-- The problem --
Your task is to write out exactly the lines from the line containing "Value | Measurement" through the end of the records, inclusive at both ends.

-- Data provided --

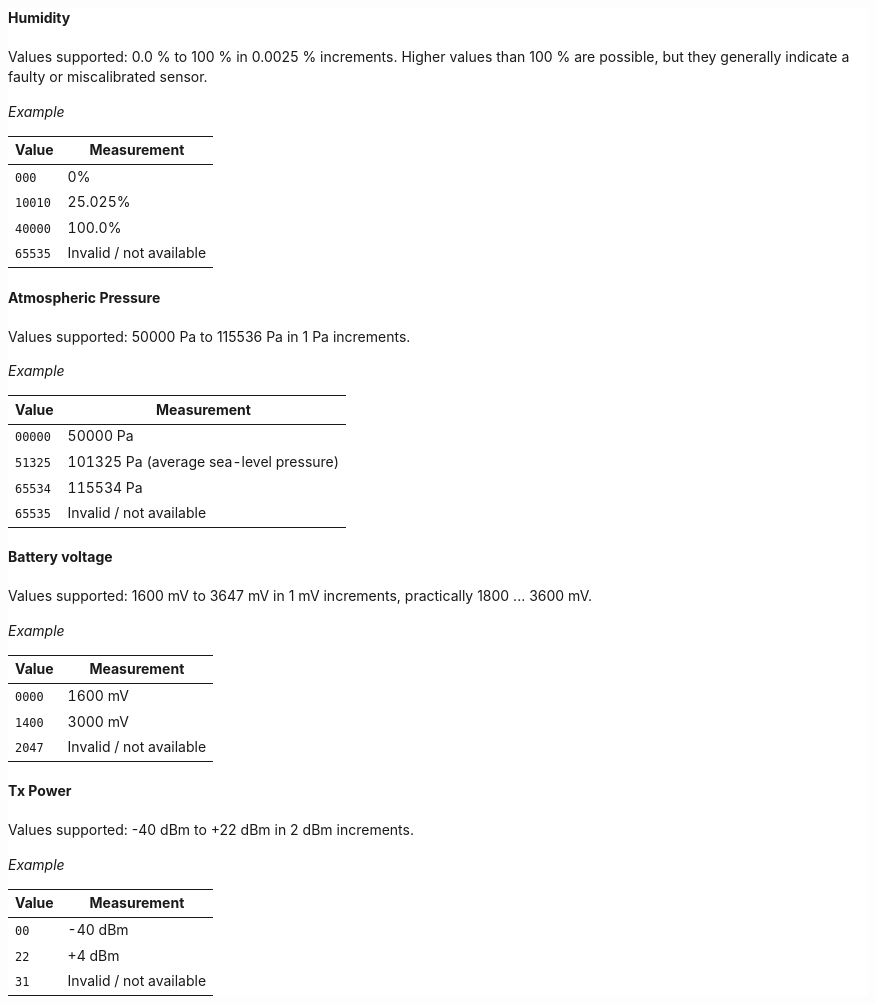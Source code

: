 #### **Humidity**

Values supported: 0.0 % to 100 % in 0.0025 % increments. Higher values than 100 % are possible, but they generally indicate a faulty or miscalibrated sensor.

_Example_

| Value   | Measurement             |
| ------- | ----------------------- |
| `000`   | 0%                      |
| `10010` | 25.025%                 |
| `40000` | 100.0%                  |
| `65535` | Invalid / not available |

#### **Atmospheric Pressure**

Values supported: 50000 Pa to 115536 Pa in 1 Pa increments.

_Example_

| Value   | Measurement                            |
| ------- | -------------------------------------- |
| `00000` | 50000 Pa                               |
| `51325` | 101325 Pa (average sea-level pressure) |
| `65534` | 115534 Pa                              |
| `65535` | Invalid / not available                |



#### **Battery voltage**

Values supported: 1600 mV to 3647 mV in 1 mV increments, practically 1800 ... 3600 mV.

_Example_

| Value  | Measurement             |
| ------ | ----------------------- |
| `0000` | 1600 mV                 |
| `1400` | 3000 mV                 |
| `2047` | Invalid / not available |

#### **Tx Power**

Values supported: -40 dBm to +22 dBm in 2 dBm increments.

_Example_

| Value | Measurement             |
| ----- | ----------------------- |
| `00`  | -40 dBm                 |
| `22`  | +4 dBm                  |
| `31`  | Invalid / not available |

-- Response below --
| Value | Measurement             |
| ----- | ----------------------- |
| `00`  | -40 dBm                 |
| `22`  | +4 dBm                  |
| `31`  | Invalid / not available |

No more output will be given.